Figure 10. Comparison of makespan on number of processor. TDPATD can obtain better results when the number of available processors is growing.

In the fourth experiment, we investigated the effect of the number of nodes on the makespan. Figure 11 shows that when the number of partitions is fixed, the performance of our algorithm gradually decreases as the number of tasks increases, which corroborates the conclusion of the first experiment indirectly.

Figure 11. Comparison of makespan on number of node.

In addition, we compare it with the traditional duplication-based scheduling algorithm. When TDCA^[4] runs tens of thousands of node graphs (large-scale DAG), it takes too long, so we tested it with small-scale graphs. The results are shown in Figure 12. We first compare our method with TDCAs makespan. We find that our method and TDCAs makespan are pretty similar when the number of available processors is small. At the same time, our method runs an order of magnitude faster than TDCA. Both our method and TDCA show a promising trend when the number of processors is larger. As the number of available processors increases, the running time of TDCA decreases, and the running time of our method increases. Our method runtime is an order of magnitude faster than the traditional replication algorithm. A comparison of our strategy and TDCA is shown in Figure 13, where a deep neural network model models the dataset. The experimental results are within our expectations since TDCA is more adept at handling a small and sufficient number of processors cases.

Figure 12. Comparison of makespan and running time for TDCA and TDPATD on the graph with node 1000 TDPATD has outstanding advantages in running speed.

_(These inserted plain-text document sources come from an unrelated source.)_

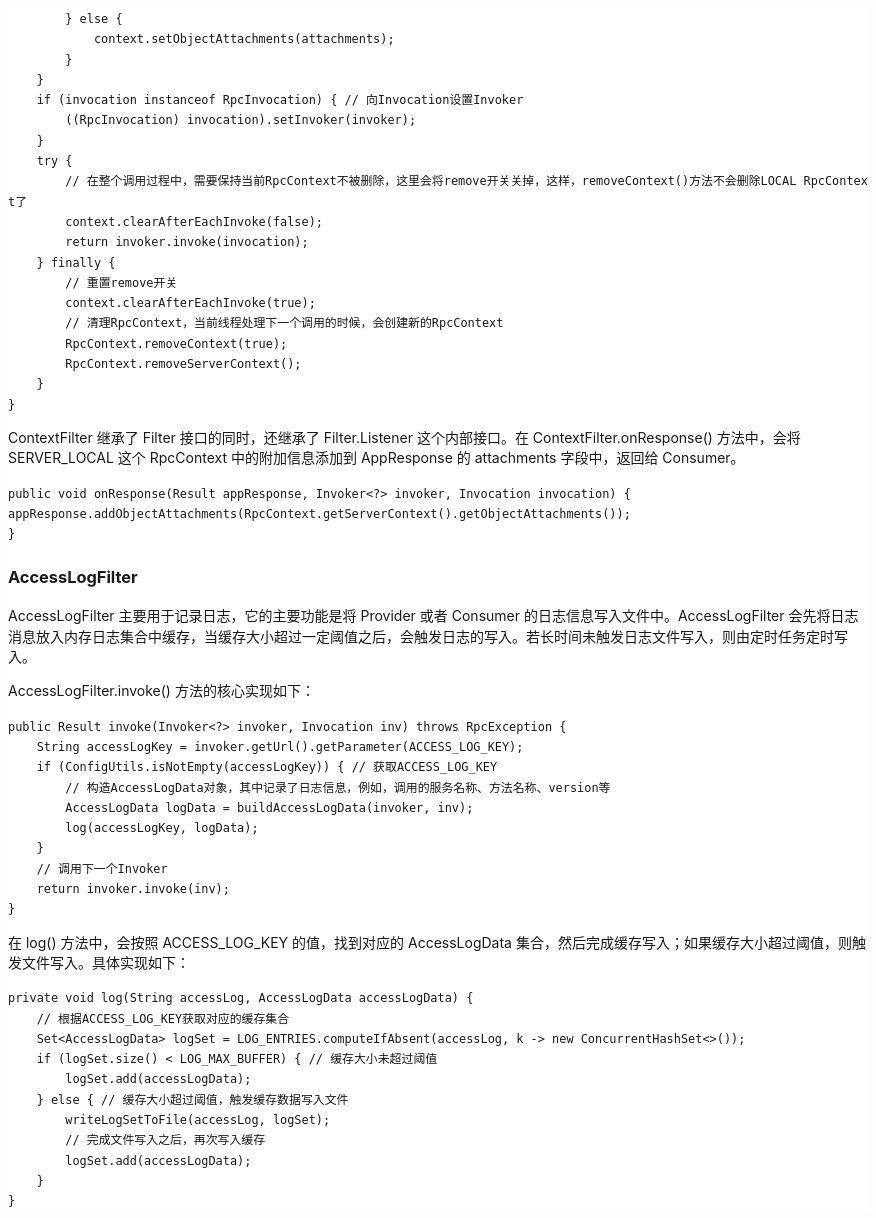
 ```
        } else {
            context.setObjectAttachments(attachments);
        }
    }
    if (invocation instanceof RpcInvocation) { // 向Invocation设置Invoker
        ((RpcInvocation) invocation).setInvoker(invoker);
    }
    try {
        // 在整个调用过程中，需要保持当前RpcContext不被删除，这里会将remove开关关掉，这样，removeContext()方法不会删除LOCAL RpcContext了
        context.clearAfterEachInvoke(false);
        return invoker.invoke(invocation);
    } finally {
        // 重置remove开关
        context.clearAfterEachInvoke(true);
        // 清理RpcContext，当前线程处理下一个调用的时候，会创建新的RpcContext
        RpcContext.removeContext(true);
        RpcContext.removeServerContext();
    }
}
```

ContextFilter 继承了 Filter 接口的同时，还继承了 Filter.Listener 这个内部接口。在 ContextFilter.onResponse() 方法中，会将 SERVER_LOCAL 这个 RpcContext 中的附加信息添加到 AppResponse 的 attachments 字段中，返回给 Consumer。

```
public void onResponse(Result appResponse, Invoker<?> invoker, Invocation invocation) {
appResponse.addObjectAttachments(RpcContext.getServerContext().getObjectAttachments());
}
```

### AccessLogFilter

AccessLogFilter 主要用于记录日志，它的主要功能是将 Provider 或者 Consumer 的日志信息写入文件中。AccessLogFilter 会先将日志消息放入内存日志集合中缓存，当缓存大小超过一定阈值之后，会触发日志的写入。若长时间未触发日志文件写入，则由定时任务定时写入。

AccessLogFilter.invoke() 方法的核心实现如下：

```
public Result invoke(Invoker<?> invoker, Invocation inv) throws RpcException {
    String accessLogKey = invoker.getUrl().getParameter(ACCESS_LOG_KEY);
    if (ConfigUtils.isNotEmpty(accessLogKey)) { // 获取ACCESS_LOG_KEY
        // 构造AccessLogData对象，其中记录了日志信息，例如，调用的服务名称、方法名称、version等
        AccessLogData logData = buildAccessLogData(invoker, inv);
        log(accessLogKey, logData);
    }
    // 调用下一个Invoker
    return invoker.invoke(inv);
}
```

在 log() 方法中，会按照 ACCESS_LOG_KEY 的值，找到对应的 AccessLogData 集合，然后完成缓存写入；如果缓存大小超过阈值，则触发文件写入。具体实现如下：

```
private void log(String accessLog, AccessLogData accessLogData) {
    // 根据ACCESS_LOG_KEY获取对应的缓存集合
    Set<AccessLogData> logSet = LOG_ENTRIES.computeIfAbsent(accessLog, k -> new ConcurrentHashSet<>());
    if (logSet.size() < LOG_MAX_BUFFER) { // 缓存大小未超过阈值
        logSet.add(accessLogData);
    } else { // 缓存大小超过阈值，触发缓存数据写入文件
        writeLogSetToFile(accessLog, logSet);
        // 完成文件写入之后，再次写入缓存
        logSet.add(accessLogData);
    }
}
```
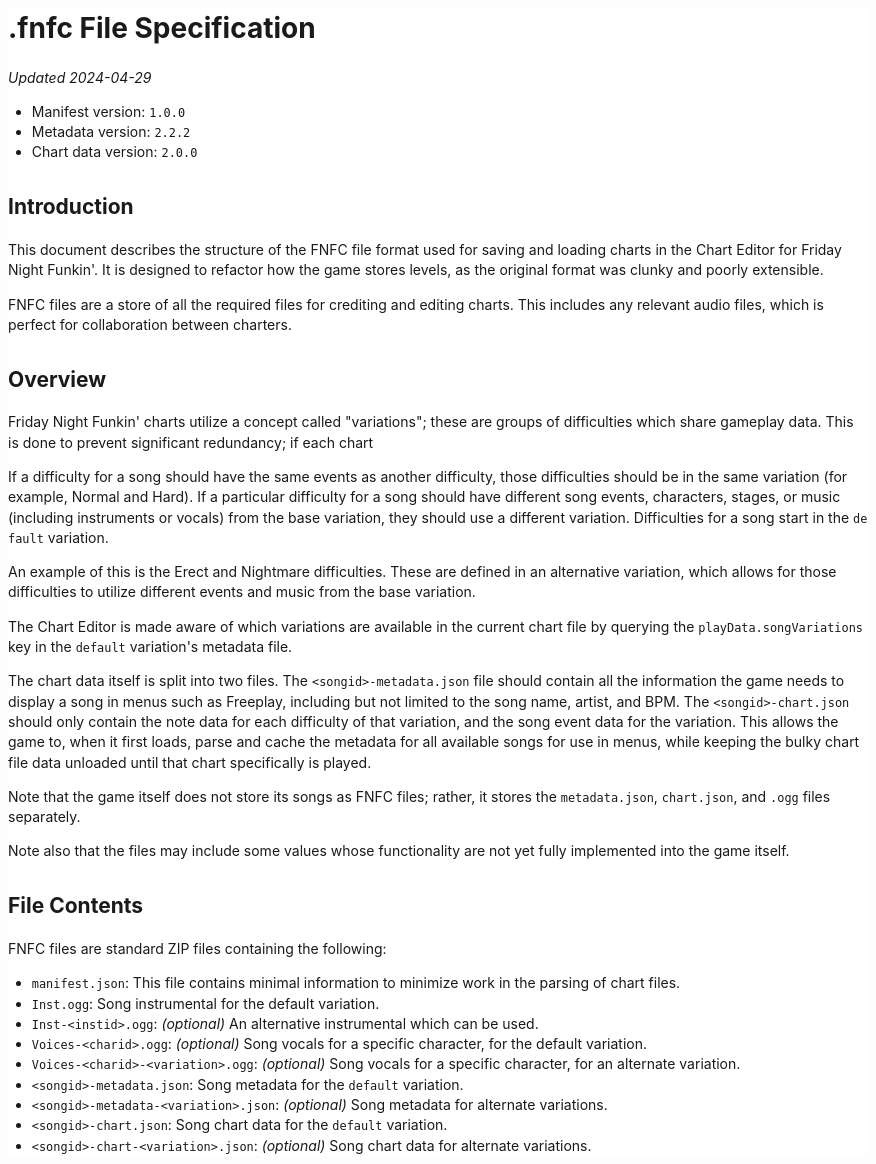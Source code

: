 # .fnfc File Specification

*Updated 2024-04-29*

- Manifest version: `1.0.0`
- Metadata version: `2.2.2`
- Chart data version: `2.0.0`

## Introduction

This document describes the structure of the FNFC file format used for saving and loading charts in the Chart Editor for Friday Night Funkin'. It is designed to refactor how the game stores levels, as the original format was clunky and poorly extensible.

FNFC files are a store of all the required files for crediting and editing charts. This includes any relevant audio files, which is perfect for collaboration between charters.

## Overview

Friday Night Funkin' charts utilize a concept called "variations"; these are groups of difficulties which share gameplay data. This is done to prevent significant redundancy; if each chart

If a difficulty for a song should have the same events as another difficulty, those difficulties should be in the same variation (for example, Normal and Hard). If a particular difficulty for a song should have different song events, characters, stages, or music (including instruments or vocals) from the base variation, they should use a different variation. Difficulties for a song start in the `default` variation.

An example of this is the Erect and Nightmare difficulties. These are defined in an alternative variation, which allows for those difficulties to utilize different events and music from the base variation.

The Chart Editor is made aware of which variations are available in the current chart file by querying the `playData.songVariations` key in the `default` variation's metadata file.

The chart data itself is split into two files. The `<songid>-metadata.json` file should contain all the information the game needs to display a song in menus such as Freeplay, including but not limited to the song name, artist, and BPM. The `<songid>-chart.json` should only contain the note data for each difficulty of that variation, and the song event data for the variation. This allows the game to, when it first loads, parse and cache the metadata for all available songs for use in menus, while keeping the bulky chart file data unloaded until that chart specifically is played.

Note that the game itself does not store its songs as FNFC files; rather, it stores the `metadata.json`, `chart.json`, and `.ogg` files separately.

Note also that the files may include some values whose functionality are not yet fully implemented into the game itself.

## File Contents

FNFC files are standard ZIP files containing the following:

- `manifest.json`: This file contains minimal information to minimize work in the parsing of chart files.
- `Inst.ogg`: Song instrumental for the default variation.
- `Inst-<instid>.ogg`: *(optional)* An alternative instrumental which can be used.
- `Voices-<charid>.ogg`: *(optional)* Song vocals for a specific character, for the default variation.
- `Voices-<charid>-<variation>.ogg`: *(optional)* Song vocals for a specific character, for an alternate variation.
- `<songid>-metadata.json`: Song metadata for the `default` variation.
- `<songid>-metadata-<variation>.json`: *(optional)* Song metadata for alternate variations.
- `<songid>-chart.json`: Song chart data for the `default` variation.
- `<songid>-chart-<variation>.json`: *(optional)* Song chart data for alternate variations.
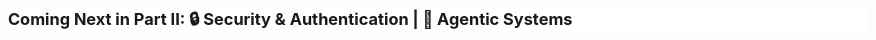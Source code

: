 ### Coming Next in Part II: 🔒 **Security & Authentication** | 🤖 **Agentic Systems**

<script type="module">
import mermaid from 'https://cdn.jsdelivr.net/npm/mermaid@10/dist/mermaid.esm.min.mjs';
mermaid.initialize({ startOnLoad: true });

window.addEventListener('vscode.markdown.updateContent', function() { mermaid.init() });
</script>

Figure 13. Results for makespan with different number of nodes on the bert dataset. TDPATD has practically comparable results on the realistic data set.

In general, the experiments satisfy our expectations predominantly. Compared with traditional algorithms, the advantage of our algorithm is self-evident when the graph size is larger and fewer processors are available. The number of partitions and CCR have a significant impact on our algorithm. The impact of the number of nodes on the algorithm depends on the number of partitions. The number of processors affects the experimental results in a way.